Yangon: The party of detained pro-democracy leader Aung San Suu Kyi on Friday called for the immediate release of three prominent student activists arrested earlier in the week on the 18th anniversary of Suu Kyi’s movement.

Min Ko Naing, Ko Ko Gyi and Htay Kywe three supporters of Suu Kyi were picked up Wednesday at their homes by the military and have not been seen since, said a statement from Suu Kyi’s National League for Democracy.

“We demand that the three student leaders who have been arbitrarily arrested be released immediately,” said the statement, which called the arrests, “inappropriate and against the government’s democratic process.”

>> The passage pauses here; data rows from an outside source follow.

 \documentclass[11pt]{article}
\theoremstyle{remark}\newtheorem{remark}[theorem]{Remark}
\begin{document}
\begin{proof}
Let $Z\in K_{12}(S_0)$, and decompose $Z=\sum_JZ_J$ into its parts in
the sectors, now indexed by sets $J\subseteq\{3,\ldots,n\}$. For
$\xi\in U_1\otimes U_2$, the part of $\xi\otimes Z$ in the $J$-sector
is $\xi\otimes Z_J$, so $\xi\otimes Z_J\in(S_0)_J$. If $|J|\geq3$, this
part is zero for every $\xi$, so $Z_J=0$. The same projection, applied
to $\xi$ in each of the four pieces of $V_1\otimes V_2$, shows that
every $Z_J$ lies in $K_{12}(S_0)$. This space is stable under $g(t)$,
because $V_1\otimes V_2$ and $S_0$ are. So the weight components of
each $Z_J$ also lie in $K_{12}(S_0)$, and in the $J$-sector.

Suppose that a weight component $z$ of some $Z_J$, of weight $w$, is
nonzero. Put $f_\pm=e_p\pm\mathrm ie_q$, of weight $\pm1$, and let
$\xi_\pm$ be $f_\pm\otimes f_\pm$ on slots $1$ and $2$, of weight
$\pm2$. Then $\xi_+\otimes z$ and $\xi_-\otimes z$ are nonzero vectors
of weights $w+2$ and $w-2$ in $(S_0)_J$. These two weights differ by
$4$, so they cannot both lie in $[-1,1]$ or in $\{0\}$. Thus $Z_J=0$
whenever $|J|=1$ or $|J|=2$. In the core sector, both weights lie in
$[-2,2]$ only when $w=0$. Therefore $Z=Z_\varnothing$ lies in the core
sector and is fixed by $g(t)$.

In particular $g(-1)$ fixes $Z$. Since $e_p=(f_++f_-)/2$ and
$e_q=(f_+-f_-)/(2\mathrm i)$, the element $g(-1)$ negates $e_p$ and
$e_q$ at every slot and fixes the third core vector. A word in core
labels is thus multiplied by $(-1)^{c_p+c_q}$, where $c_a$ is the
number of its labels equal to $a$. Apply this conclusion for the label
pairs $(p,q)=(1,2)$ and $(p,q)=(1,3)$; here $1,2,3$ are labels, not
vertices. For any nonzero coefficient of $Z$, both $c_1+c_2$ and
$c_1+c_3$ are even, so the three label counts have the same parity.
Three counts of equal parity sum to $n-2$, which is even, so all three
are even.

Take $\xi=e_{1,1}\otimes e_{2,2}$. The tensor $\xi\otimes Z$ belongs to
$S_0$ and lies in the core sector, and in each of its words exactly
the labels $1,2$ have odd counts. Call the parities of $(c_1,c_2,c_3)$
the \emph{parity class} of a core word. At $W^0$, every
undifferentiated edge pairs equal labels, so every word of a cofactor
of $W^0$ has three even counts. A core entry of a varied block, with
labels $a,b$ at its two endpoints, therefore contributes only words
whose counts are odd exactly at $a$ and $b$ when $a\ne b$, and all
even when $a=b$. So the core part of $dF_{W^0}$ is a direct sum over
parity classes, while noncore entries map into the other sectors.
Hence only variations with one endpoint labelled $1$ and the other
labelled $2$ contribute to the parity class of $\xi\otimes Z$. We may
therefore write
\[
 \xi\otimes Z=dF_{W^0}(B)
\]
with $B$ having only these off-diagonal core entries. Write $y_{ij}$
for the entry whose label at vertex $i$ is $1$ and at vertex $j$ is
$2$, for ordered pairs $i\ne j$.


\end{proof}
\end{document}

Myanmar’s military junta has pledged to implement a seven-step road map to democracy that is supposed to lead to free elections though no timetable has been set to complete the task.

The three activists helped lead pro-democracy demonstrations in 1988 and had served lengthy prison sentences of at least a decade before being released with hundreds of dissidents in late 2004.

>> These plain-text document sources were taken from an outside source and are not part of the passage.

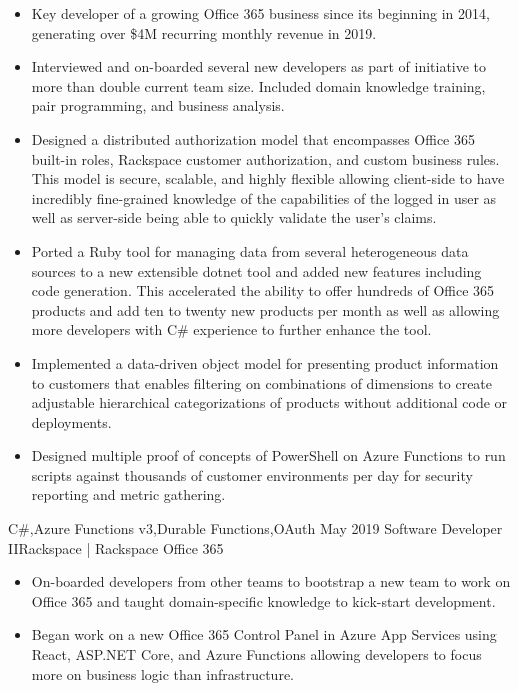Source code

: \begin{experiences}
{\begin{itemize}
                        \item Key developer of a growing Office 365 business since its beginning in 2014, generating over \$4M recurring monthly revenue in 2019.
                        \item Interviewed and on-boarded several new developers as part of initiative to more than double current team size. Included domain knowledge training, pair programming, and business analysis.
                        \item Designed a distributed authorization model that encompasses Office 365 built-in roles, Rackspace customer authorization, and custom business rules. This model is secure, scalable, and highly flexible allowing client-side to have incredibly fine-grained knowledge of the capabilities of the logged in user as well as server-side being able to quickly validate the user's claims.
                        \ifcv
                        \item Ported a Ruby tool for managing data from several heterogeneous data sources to a new extensible dotnet tool and added new features including code generation. This accelerated the ability to offer hundreds of Office 365 products and add ten to twenty new products per month as well as allowing more developers with C\# experience to further enhance the tool.
                        \item Implemented a data-driven object model for presenting product information to customers that enables filtering on combinations of dimensions to create adjustable hierarchical categorizations of products without additional code or deployments.
                        \item Designed multiple proof of concepts of PowerShell on Azure Functions to run scripts against thousands of customer environments per day for security reporting and metric gathering.
                        \fi
                      \end{itemize}
                    }
                    {C\#,Azure Functions v3,Durable Functions,OAuth}
  \emptySeparator
  \experience
    {May 2019}     {Software Developer II}{Rackspace | Rackspace Office 365}
    {}
                    {
                      \begin{itemize}
                        \item On-boarded developers from other teams to bootstrap a new team to work on Office 365 and taught domain-specific knowledge to kick-start development.
                        \item Began work on a new Office 365 Control Panel in Azure App Services using React, ASP.NET Core, and Azure Functions allowing developers to focus more on business logic than infrastructure.

\end{itemize}}
\end{experiences}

Min Ko Naing and other former student leaders call themselves the “88 Generation Students Group,” which has been accused by the government of trying to destabilize the country.

Myanmar’s junta took power in 1988 after crushing the democracy movement. In 1990, it refused to hand over power when Suu Kyi’s party won a landslide election victory.

Suu Kyi has spent nearly 11 of the last 17 years in detention, mostly under house arrest, despite worldwide calls for her freedom along with hundreds of other political prisoners.